▶ [Work instruction]: Give back the full listing verbatim, apart from its images.
-----
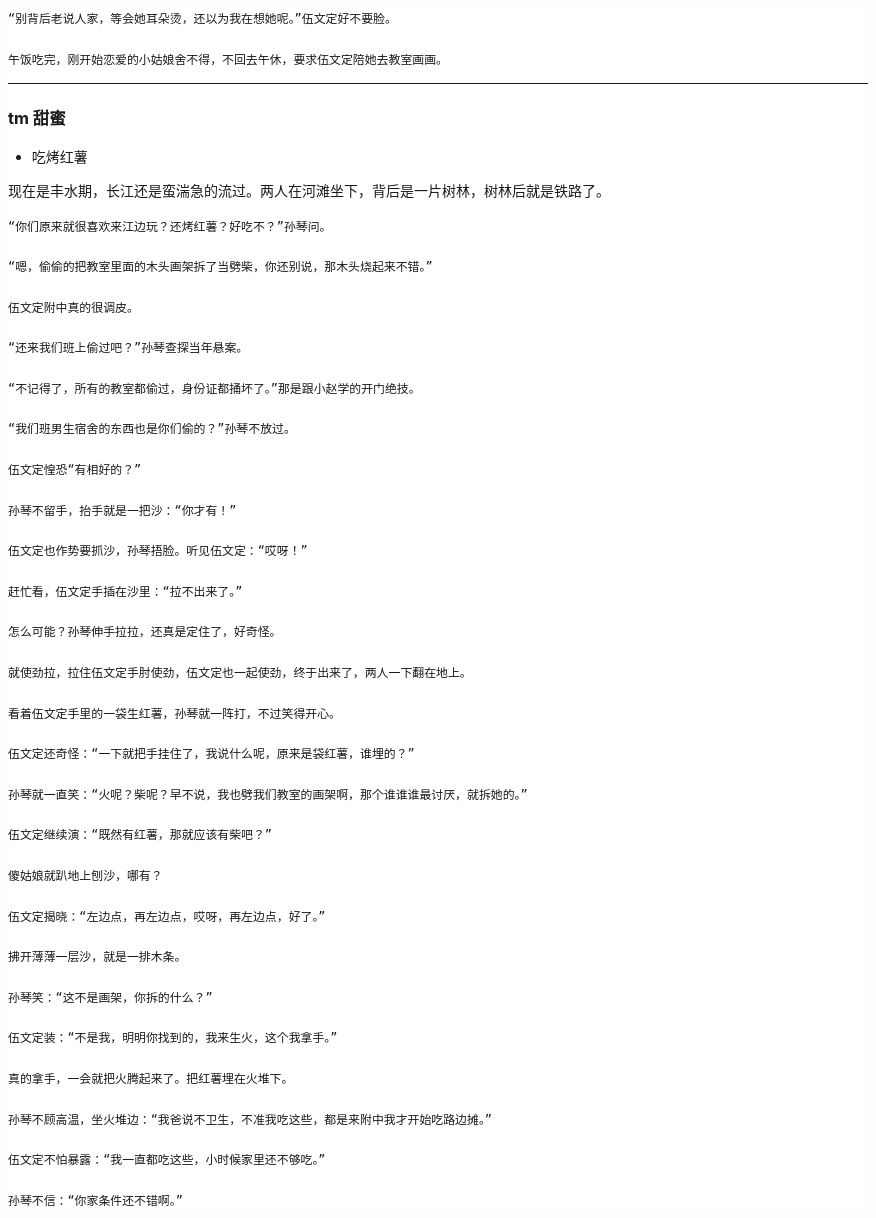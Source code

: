     “别背后老说人家，等会她耳朵烫，还以为我在想她呢。”伍文定好不要脸。

    午饭吃完，刚开始恋爱的小姑娘舍不得，不回去午休，要求伍文定陪她去教室画画。


---





### tm 甜蜜    

- 吃烤红薯

现在是丰水期，长江还是蛮湍急的流过。两人在河滩坐下，背后是一片树林，树林后就是铁路了。

    “你们原来就很喜欢来江边玩？还烤红薯？好吃不？”孙琴问。

    “嗯，偷偷的把教室里面的木头画架拆了当劈柴，你还别说，那木头烧起来不错。”

    伍文定附中真的很调皮。

    “还来我们班上偷过吧？”孙琴查探当年悬案。

    “不记得了，所有的教室都偷过，身份证都捅坏了。”那是跟小赵学的开门绝技。

    “我们班男生宿舍的东西也是你们偷的？”孙琴不放过。

    伍文定惶恐“有相好的？”

    孙琴不留手，抬手就是一把沙：“你才有！”

    伍文定也作势要抓沙，孙琴捂脸。听见伍文定：“哎呀！”

    赶忙看，伍文定手插在沙里：“拉不出来了。”

    怎么可能？孙琴伸手拉拉，还真是定住了，好奇怪。

    就使劲拉，拉住伍文定手肘使劲，伍文定也一起使劲，终于出来了，两人一下翻在地上。

    看着伍文定手里的一袋生红薯，孙琴就一阵打，不过笑得开心。

    伍文定还奇怪：“一下就把手挂住了，我说什么呢，原来是袋红薯，谁埋的？”

    孙琴就一直笑：“火呢？柴呢？早不说，我也劈我们教室的画架啊，那个谁谁谁最讨厌，就拆她的。”

    伍文定继续演：“既然有红薯，那就应该有柴吧？”

    傻姑娘就趴地上刨沙，哪有？

    伍文定揭晓：“左边点，再左边点，哎呀，再左边点，好了。”

    拂开薄薄一层沙，就是一排木条。

    孙琴笑：“这不是画架，你拆的什么？”

    伍文定装：“不是我，明明你找到的，我来生火，这个我拿手。”

    真的拿手，一会就把火腾起来了。把红薯埋在火堆下。

    孙琴不顾高温，坐火堆边：“我爸说不卫生，不准我吃这些，都是来附中我才开始吃路边摊。”

    伍文定不怕暴露：“我一直都吃这些，小时候家里还不够吃。”

    孙琴不信：“你家条件还不错啊。”
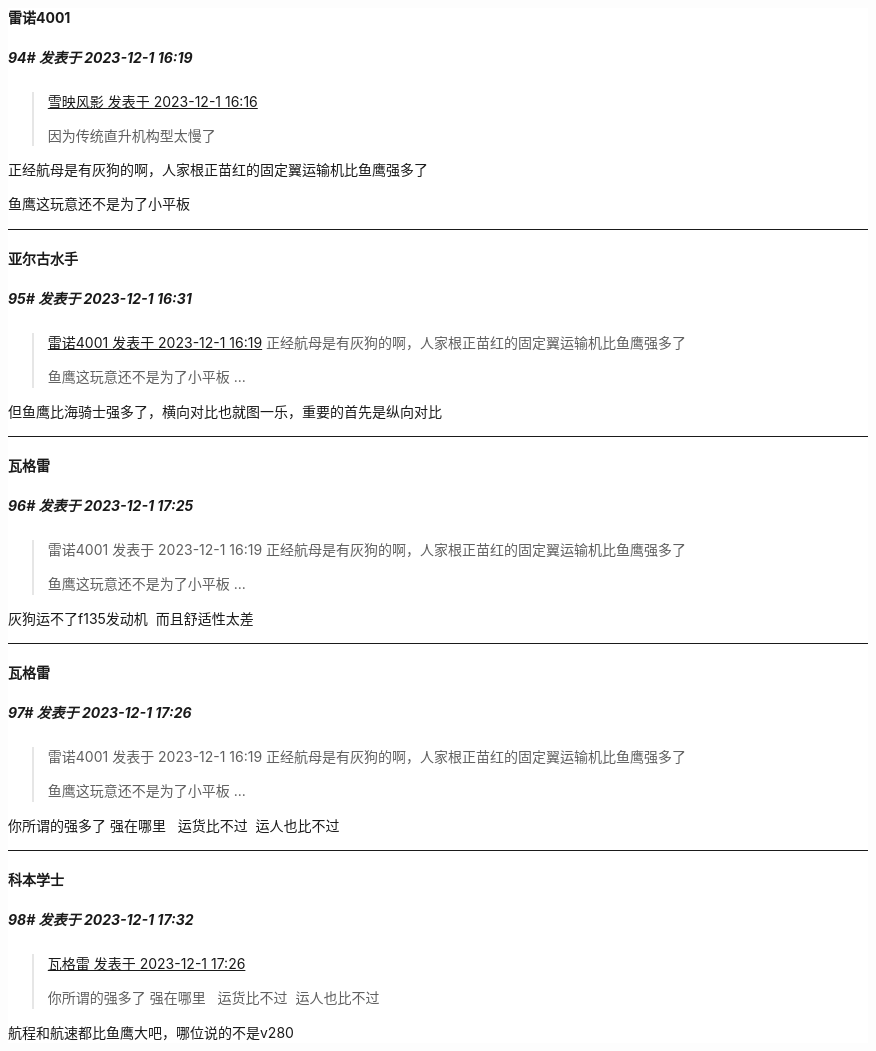 ####  雷诺4001  
##### 94#       发表于 2023-12-1 16:19

<blockquote><a href="httphttps://bbs.saraba1st.com/2b/forum.php?mod=redirect&amp;goto=findpost&amp;pid=63194123&amp;ptid=2150128" target="_blank">雪映风影 发表于 2023-12-1 16:16</a>

因为传统直升机构型太慢了</blockquote>
正经航母是有灰狗的啊，人家根正苗红的固定翼运输机比鱼鹰强多了

鱼鹰这玩意还不是为了小平板


*****

####  亚尔古水手  
##### 95#       发表于 2023-12-1 16:31

<blockquote><a href="httphttps://bbs.saraba1st.com/2b/forum.php?mod=redirect&amp;goto=findpost&amp;pid=63194161&amp;ptid=2150128" target="_blank">雷诺4001 发表于 2023-12-1 16:19</a>
正经航母是有灰狗的啊，人家根正苗红的固定翼运输机比鱼鹰强多了

鱼鹰这玩意还不是为了小平板 ...</blockquote>
但鱼鹰比海骑士强多了，横向对比也就图一乐，重要的首先是纵向对比


*****

####  瓦格雷  
##### 96#       发表于 2023-12-1 17:25

<blockquote>雷诺4001 发表于 2023-12-1 16:19
正经航母是有灰狗的啊，人家根正苗红的固定翼运输机比鱼鹰强多了

鱼鹰这玩意还不是为了小平板 ...</blockquote>
灰狗运不了f135发动机  而且舒适性太差

*****

####  瓦格雷  
##### 97#       发表于 2023-12-1 17:26

<blockquote>雷诺4001 发表于 2023-12-1 16:19
正经航母是有灰狗的啊，人家根正苗红的固定翼运输机比鱼鹰强多了

鱼鹰这玩意还不是为了小平板 ...</blockquote>
你所谓的强多了 强在哪里   运货比不过  运人也比不过 

*****

####  科本学士  
##### 98#       发表于 2023-12-1 17:32

<blockquote><a href="httphttps://bbs.saraba1st.com/2b/forum.php?mod=redirect&amp;goto=findpost&amp;pid=63195061&amp;ptid=2150128" target="_blank">瓦格雷 发表于 2023-12-1 17:26</a>

你所谓的强多了 强在哪里   运货比不过  运人也比不过</blockquote>
航程和航速都比鱼鹰大吧，哪位说的不是v280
-----
▶ [Result below]:
Source code

:     “别背后老说人家，等会她耳朵烫，还以为我在想她呢。”伍文定好不要脸。

    午饭吃完，刚开始恋爱的小姑娘舍不得，不回去午休，要求伍文定陪她去教室画画。


---





### tm 甜蜜    

- 吃烤红薯

现在是丰水期，长江还是蛮湍急的流过。两人在河滩坐下，背后是一片树林，树林后就是铁路了。

    “你们原来就很喜欢来江边玩？还烤红薯？好吃不？”孙琴问。

    “嗯，偷偷的把教室里面的木头画架拆了当劈柴，你还别说，那木头烧起来不错。”

    伍文定附中真的很调皮。

    “还来我们班上偷过吧？”孙琴查探当年悬案。

    “不记得了，所有的教室都偷过，身份证都捅坏了。”那是跟小赵学的开门绝技。

    “我们班男生宿舍的东西也是你们偷的？”孙琴不放过。

    伍文定惶恐“有相好的？”

    孙琴不留手，抬手就是一把沙：“你才有！”

    伍文定也作势要抓沙，孙琴捂脸。听见伍文定：“哎呀！”

    赶忙看，伍文定手插在沙里：“拉不出来了。”

    怎么可能？孙琴伸手拉拉，还真是定住了，好奇怪。

    就使劲拉，拉住伍文定手肘使劲，伍文定也一起使劲，终于出来了，两人一下翻在地上。

    看着伍文定手里的一袋生红薯，孙琴就一阵打，不过笑得开心。

    伍文定还奇怪：“一下就把手挂住了，我说什么呢，原来是袋红薯，谁埋的？”

    孙琴就一直笑：“火呢？柴呢？早不说，我也劈我们教室的画架啊，那个谁谁谁最讨厌，就拆她的。”

    伍文定继续演：“既然有红薯，那就应该有柴吧？”

    傻姑娘就趴地上刨沙，哪有？

    伍文定揭晓：“左边点，再左边点，哎呀，再左边点，好了。”

    拂开薄薄一层沙，就是一排木条。

    孙琴笑：“这不是画架，你拆的什么？”

    伍文定装：“不是我，明明你找到的，我来生火，这个我拿手。”

    真的拿手，一会就把火腾起来了。把红薯埋在火堆下。

    孙琴不顾高温，坐火堆边：“我爸说不卫生，不准我吃这些，都是来附中我才开始吃路边摊。”

    伍文定不怕暴露：“我一直都吃这些，小时候家里还不够吃。”

    孙琴不信：“你家条件还不错啊。”
 ####  雷诺4001  
##### 94#       发表于 2023-12-1 16:19

<blockquote><a href="httphttps://bbs.saraba1st.com/2b/forum.php?mod=redirect&amp;goto=findpost&amp;pid=63194123&amp;ptid=2150128" target="_blank">雪映风影 发表于 2023-12-1 16:16</a>

因为传统直升机构型太慢了</blockquote>
正经航母是有灰狗的啊，人家根正苗红的固定翼运输机比鱼鹰强多了

鱼鹰这玩意还不是为了小平板


*****

####  亚尔古水手  
##### 95#       发表于 2023-12-1 16:31

<blockquote><a href="httphttps://bbs.saraba1st.com/2b/forum.php?mod=redirect&amp;goto=findpost&amp;pid=63194161&amp;ptid=2150128" target="_blank">雷诺4001 发表于 2023-12-1 16:19</a>
正经航母是有灰狗的啊，人家根正苗红的固定翼运输机比鱼鹰强多了

鱼鹰这玩意还不是为了小平板 ...</blockquote>
但鱼鹰比海骑士强多了，横向对比也就图一乐，重要的首先是纵向对比


*****

####  瓦格雷  
##### 96#       发表于 2023-12-1 17:25

<blockquote>雷诺4001 发表于 2023-12-1 16:19
正经航母是有灰狗的啊，人家根正苗红的固定翼运输机比鱼鹰强多了

鱼鹰这玩意还不是为了小平板 ...</blockquote>
灰狗运不了f135发动机  而且舒适性太差

*****

####  瓦格雷  
##### 97#       发表于 2023-12-1 17:26

<blockquote>雷诺4001 发表于 2023-12-1 16:19
正经航母是有灰狗的啊，人家根正苗红的固定翼运输机比鱼鹰强多了

鱼鹰这玩意还不是为了小平板 ...</blockquote>
你所谓的强多了 强在哪里   运货比不过  运人也比不过 

*****

####  科本学士  
##### 98#       发表于 2023-12-1 17:32

<blockquote><a href="httphttps://bbs.saraba1st.com/2b/forum.php?mod=redirect&amp;goto=findpost&amp;pid=63195061&amp;ptid=2150128" target="_blank">瓦格雷 发表于 2023-12-1 17:26</a>

你所谓的强多了 强在哪里   运货比不过  运人也比不过</blockquote>
航程和航速都比鱼鹰大吧，哪位说的不是v280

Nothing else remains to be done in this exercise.